By Ryan Nakashima, AP Business Writer
LOS ANGELES (AP) — Startup discounter MoviePass Inc.'s test run to offer unlimited movie tickets for a fixed monthly fee was aborted in July amid a dust-up with theater chains. Now, it's back in line with a new plan that it believes will work even without the explicit consent of cinema owners.
MoviePass said Tuesday that it will launch an invitation-only test of its new system next month in partnership with Hollywood Movie Money, a company that provides promotional movie tickets to customers and reimburses theaters when they are redeemed.
They say that such vouchers are regularly used by a wide variety of companies, from The Walt Disney Co. to Proctor & Gamble Co., and don't require theaters to know who is paying for them.
"We are the traveler's checks of movie tickets," said Ron Randolph-Wall, the chief executive of Quantum Rewards, the operator of Nevada-based Hollywood Movie Money. "Our business is only about settlement."

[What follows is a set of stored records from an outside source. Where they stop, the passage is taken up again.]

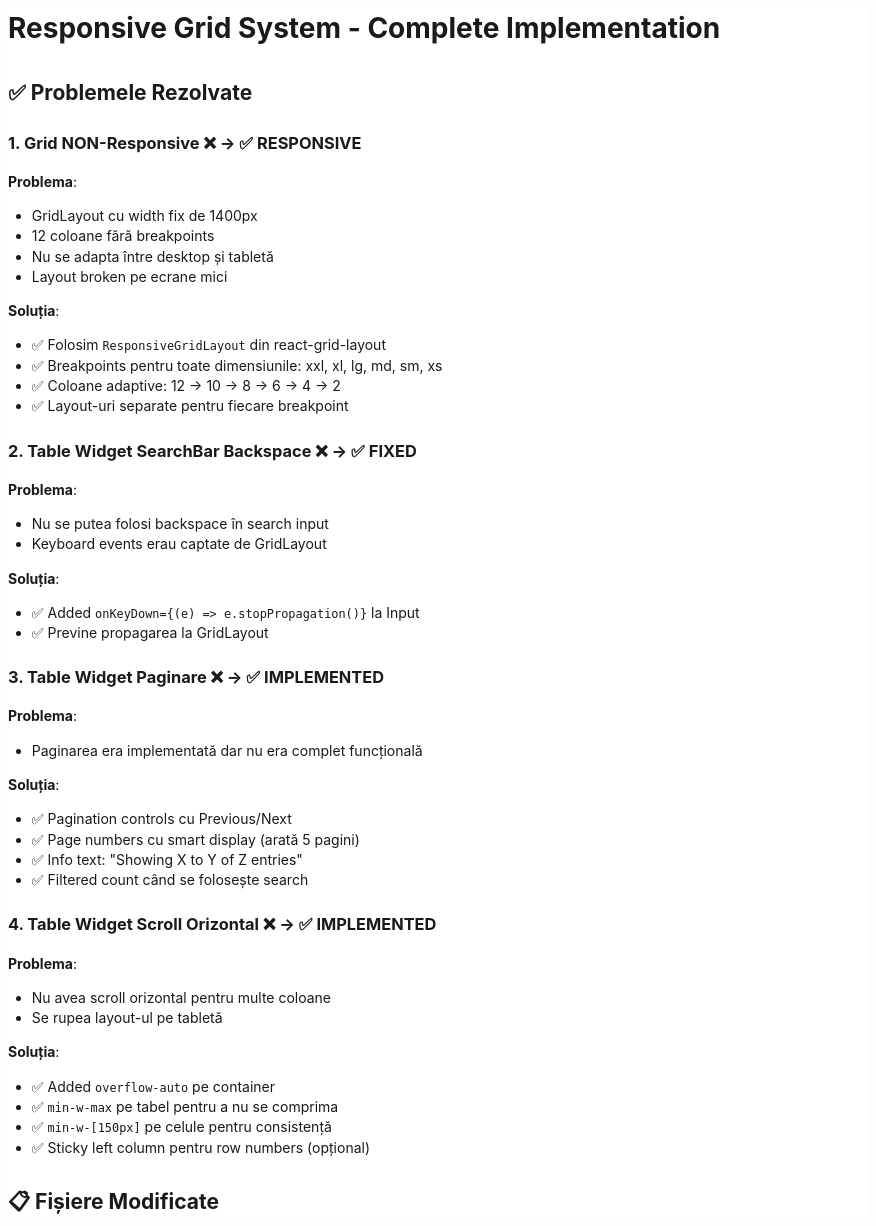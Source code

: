# Responsive Grid System - Complete Implementation

## ✅ Problemele Rezolvate

### 1. **Grid NON-Responsive** ❌ → ✅ RESPONSIVE
**Problema**: 
- GridLayout cu width fix de 1400px
- 12 coloane fără breakpoints
- Nu se adapta între desktop și tabletă
- Layout broken pe ecrane mici

**Soluția**: 
- ✅ Folosim `ResponsiveGridLayout` din react-grid-layout
- ✅ Breakpoints pentru toate dimensiunile: xxl, xl, lg, md, sm, xs
- ✅ Coloane adaptive: 12 → 10 → 8 → 6 → 4 → 2
- ✅ Layout-uri separate pentru fiecare breakpoint

### 2. **Table Widget SearchBar Backspace** ❌ → ✅ FIXED
**Problema**: 
- Nu se putea folosi backspace în search input
- Keyboard events erau captate de GridLayout

**Soluția**:
- ✅ Added `onKeyDown={(e) => e.stopPropagation()}` la Input
- ✅ Previne propagarea la GridLayout

### 3. **Table Widget Paginare** ❌ → ✅ IMPLEMENTED
**Problema**: 
- Paginarea era implementată dar nu era complet funcțională

**Soluția**:
- ✅ Pagination controls cu Previous/Next
- ✅ Page numbers cu smart display (arată 5 pagini)
- ✅ Info text: "Showing X to Y of Z entries"
- ✅ Filtered count când se folosește search

### 4. **Table Widget Scroll Orizontal** ❌ → ✅ IMPLEMENTED
**Problema**: 
- Nu avea scroll orizontal pentru multe coloane
- Se rupea layout-ul pe tabletă

**Soluția**:
- ✅ Added `overflow-auto` pe container
- ✅ `min-w-max` pe tabel pentru a nu se comprima
- ✅ `min-w-[150px]` pe celule pentru consistență
- ✅ Sticky left column pentru row numbers (opțional)

## 📋 Fișiere Modificate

Hollywood Movie Money is offering to pay theater owners the full price of a regular ticket when MoviePass customers take in their print-at-home vouchers.
In exchange, MoviePass plans to charge customers a fixed fee every month or year. The fee, which has yet to be determined, will depend on how much tickets cost in different markets.
In July, MoviePass abandoned a trial run in San Francisco after 19,000 people tried to sign up in one day.
AMC Theatres, the nation's second largest chain with more than 5,100 screens in the U.S. and Canada, said at the time that it had not been consulted on the program and would not participate.
Part of the problem was that it was unclear if frequent AMC patrons would have MoviePass purchases count toward their rewards program.
A person familiar with the situation said Tuesday that MoviePass had not made any new attempt to contact cinema owners. The person was not authorized to speak publicly and requested anonymity.